I visited Bresciano just over a year ago and discovered Sicily to be - how can this be explained discretely? - one part beauty, one part intrigue, one part complicated, one part completely nuts.
One night in Palermo began with a high-speed ride through the city's back alleys in a car driven by a soldier on leave from the army who insisted he was my "bodyguard".
Later, I ended up on a theatre stage giving a speech in Italian thanking Fabio Grosso, a former Palermo player, for his performance against Australia at the World Cup.
Usually, my Italian language skills extend as far as ordering pasta, wine, and a cappuccino, while saying "Bresciano" and "Grella" a lot.
Still, my speech got a few laughs, even in the right places.
I told Bresciano about the adventure the next day at lunch.
"Eh," he shrugged. "That's Sicily."
But his move to Man City last year fell through for reasons few have been able to work out except the club's volatile president Maurizio Zamparini.
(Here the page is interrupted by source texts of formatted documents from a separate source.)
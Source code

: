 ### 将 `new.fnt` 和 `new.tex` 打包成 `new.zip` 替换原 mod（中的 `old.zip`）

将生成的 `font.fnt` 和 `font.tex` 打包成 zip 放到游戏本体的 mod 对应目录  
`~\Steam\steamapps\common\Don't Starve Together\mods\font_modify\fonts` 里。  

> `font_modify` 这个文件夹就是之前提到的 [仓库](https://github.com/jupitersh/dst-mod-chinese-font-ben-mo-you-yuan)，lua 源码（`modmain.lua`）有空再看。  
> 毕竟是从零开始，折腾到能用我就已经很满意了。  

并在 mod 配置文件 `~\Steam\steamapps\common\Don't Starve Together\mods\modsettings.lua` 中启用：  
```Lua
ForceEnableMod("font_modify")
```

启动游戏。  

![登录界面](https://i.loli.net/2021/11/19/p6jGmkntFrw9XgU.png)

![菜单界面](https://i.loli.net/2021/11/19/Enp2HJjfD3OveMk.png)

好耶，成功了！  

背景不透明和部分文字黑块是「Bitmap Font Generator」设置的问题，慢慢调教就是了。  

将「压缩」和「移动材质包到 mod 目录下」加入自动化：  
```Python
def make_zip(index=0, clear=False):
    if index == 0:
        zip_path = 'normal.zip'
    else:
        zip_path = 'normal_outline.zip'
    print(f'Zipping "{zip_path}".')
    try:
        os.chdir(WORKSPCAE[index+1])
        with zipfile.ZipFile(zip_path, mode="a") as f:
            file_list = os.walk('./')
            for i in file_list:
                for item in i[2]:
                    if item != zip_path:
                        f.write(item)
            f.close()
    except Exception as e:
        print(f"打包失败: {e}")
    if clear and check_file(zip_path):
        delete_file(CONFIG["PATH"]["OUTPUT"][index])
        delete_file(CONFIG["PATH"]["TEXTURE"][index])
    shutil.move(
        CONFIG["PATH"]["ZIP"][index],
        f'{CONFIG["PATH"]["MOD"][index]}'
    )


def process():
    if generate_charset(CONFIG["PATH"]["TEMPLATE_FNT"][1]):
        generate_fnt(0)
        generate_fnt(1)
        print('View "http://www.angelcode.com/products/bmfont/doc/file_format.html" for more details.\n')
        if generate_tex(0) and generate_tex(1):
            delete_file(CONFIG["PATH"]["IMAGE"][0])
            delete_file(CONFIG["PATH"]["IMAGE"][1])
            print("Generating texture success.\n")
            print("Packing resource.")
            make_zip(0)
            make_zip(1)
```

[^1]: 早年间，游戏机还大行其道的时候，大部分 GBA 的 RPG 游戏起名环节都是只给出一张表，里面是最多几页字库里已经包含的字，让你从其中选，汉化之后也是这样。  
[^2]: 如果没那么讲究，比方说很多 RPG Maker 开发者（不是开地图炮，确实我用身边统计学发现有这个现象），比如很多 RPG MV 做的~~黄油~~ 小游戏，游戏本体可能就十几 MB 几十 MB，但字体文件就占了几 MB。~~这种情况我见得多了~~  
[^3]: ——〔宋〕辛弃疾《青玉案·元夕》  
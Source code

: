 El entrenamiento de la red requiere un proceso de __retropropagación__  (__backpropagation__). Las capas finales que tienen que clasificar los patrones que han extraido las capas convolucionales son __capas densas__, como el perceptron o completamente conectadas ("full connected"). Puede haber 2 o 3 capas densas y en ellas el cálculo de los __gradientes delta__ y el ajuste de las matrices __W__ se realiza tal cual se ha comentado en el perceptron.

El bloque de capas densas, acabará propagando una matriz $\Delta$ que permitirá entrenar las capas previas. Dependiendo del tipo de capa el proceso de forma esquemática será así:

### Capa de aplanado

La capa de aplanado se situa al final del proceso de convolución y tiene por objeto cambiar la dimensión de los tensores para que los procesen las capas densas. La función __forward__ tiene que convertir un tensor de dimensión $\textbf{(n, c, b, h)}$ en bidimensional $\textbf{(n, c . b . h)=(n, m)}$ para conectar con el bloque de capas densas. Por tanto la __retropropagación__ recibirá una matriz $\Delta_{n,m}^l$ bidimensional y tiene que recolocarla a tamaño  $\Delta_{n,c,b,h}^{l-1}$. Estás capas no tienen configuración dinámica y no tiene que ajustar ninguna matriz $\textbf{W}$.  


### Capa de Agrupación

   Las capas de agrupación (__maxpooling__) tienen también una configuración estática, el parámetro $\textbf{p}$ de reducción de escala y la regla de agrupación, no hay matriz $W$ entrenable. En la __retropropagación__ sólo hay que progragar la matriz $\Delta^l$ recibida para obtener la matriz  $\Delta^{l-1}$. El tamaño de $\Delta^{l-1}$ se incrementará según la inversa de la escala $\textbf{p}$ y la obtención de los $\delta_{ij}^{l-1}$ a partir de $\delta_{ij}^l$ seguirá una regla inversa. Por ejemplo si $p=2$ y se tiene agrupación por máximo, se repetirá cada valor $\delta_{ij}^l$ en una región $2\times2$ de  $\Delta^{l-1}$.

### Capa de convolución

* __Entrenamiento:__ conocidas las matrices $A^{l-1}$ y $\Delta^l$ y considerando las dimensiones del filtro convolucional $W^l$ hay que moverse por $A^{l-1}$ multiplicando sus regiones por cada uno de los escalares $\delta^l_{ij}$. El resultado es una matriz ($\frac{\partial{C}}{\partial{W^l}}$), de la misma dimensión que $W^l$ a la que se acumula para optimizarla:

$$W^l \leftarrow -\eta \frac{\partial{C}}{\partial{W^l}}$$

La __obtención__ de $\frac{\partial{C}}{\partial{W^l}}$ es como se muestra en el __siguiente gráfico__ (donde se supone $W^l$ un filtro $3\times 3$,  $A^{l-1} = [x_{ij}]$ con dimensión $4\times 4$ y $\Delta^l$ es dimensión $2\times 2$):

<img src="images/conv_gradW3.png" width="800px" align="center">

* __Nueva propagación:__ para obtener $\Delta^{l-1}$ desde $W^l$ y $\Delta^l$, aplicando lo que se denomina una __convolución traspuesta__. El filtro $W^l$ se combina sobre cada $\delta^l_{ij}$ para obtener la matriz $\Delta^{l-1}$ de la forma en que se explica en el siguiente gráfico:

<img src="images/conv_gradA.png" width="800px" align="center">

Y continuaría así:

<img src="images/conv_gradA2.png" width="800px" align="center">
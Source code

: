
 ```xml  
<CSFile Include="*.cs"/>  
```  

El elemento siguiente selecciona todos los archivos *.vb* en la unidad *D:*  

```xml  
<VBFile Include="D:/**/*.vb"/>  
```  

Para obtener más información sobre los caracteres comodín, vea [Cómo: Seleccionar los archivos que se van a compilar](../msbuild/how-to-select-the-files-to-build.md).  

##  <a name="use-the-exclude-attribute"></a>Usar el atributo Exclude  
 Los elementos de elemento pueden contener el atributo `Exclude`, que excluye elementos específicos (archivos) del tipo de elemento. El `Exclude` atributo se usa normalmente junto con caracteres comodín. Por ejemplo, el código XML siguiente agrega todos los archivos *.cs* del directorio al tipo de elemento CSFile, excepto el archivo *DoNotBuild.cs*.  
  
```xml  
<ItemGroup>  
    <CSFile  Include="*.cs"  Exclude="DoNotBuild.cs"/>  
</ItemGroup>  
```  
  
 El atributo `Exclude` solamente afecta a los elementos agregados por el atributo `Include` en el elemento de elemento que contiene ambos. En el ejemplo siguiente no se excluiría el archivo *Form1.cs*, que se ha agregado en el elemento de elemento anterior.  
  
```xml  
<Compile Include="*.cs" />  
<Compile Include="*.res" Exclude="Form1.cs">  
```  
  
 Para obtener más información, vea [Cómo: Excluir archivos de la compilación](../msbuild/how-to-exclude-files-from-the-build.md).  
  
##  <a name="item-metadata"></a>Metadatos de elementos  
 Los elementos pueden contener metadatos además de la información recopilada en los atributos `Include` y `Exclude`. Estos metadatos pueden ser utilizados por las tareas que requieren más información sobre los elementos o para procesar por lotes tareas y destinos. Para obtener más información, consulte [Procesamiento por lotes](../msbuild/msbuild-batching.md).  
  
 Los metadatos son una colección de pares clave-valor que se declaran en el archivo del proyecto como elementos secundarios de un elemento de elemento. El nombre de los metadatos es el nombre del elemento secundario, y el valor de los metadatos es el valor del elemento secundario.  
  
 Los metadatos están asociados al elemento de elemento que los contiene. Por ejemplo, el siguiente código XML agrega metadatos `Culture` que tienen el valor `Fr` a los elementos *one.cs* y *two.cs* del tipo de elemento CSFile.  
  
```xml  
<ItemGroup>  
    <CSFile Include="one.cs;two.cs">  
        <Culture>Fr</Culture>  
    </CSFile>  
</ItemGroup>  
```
Zamparini has sacked two coaches this season and last month he re-hired the guy he originally fired in November.
Make sense?
That's Sicily.
Another Australian possibly on the move? Jason Culina from PSV Eindhoven.
Wildcards? Mile Sterjovski, who has been impressive at woeful Derby County, may choose to stay with the English club even though they've been relegated.
Few people can ever predict what is going on with Mark Viduka so we won't even go there but don't be surprised if there are a few changes at Lucas Neill's West Ham.
Anyone need a defender with captaincy credentials?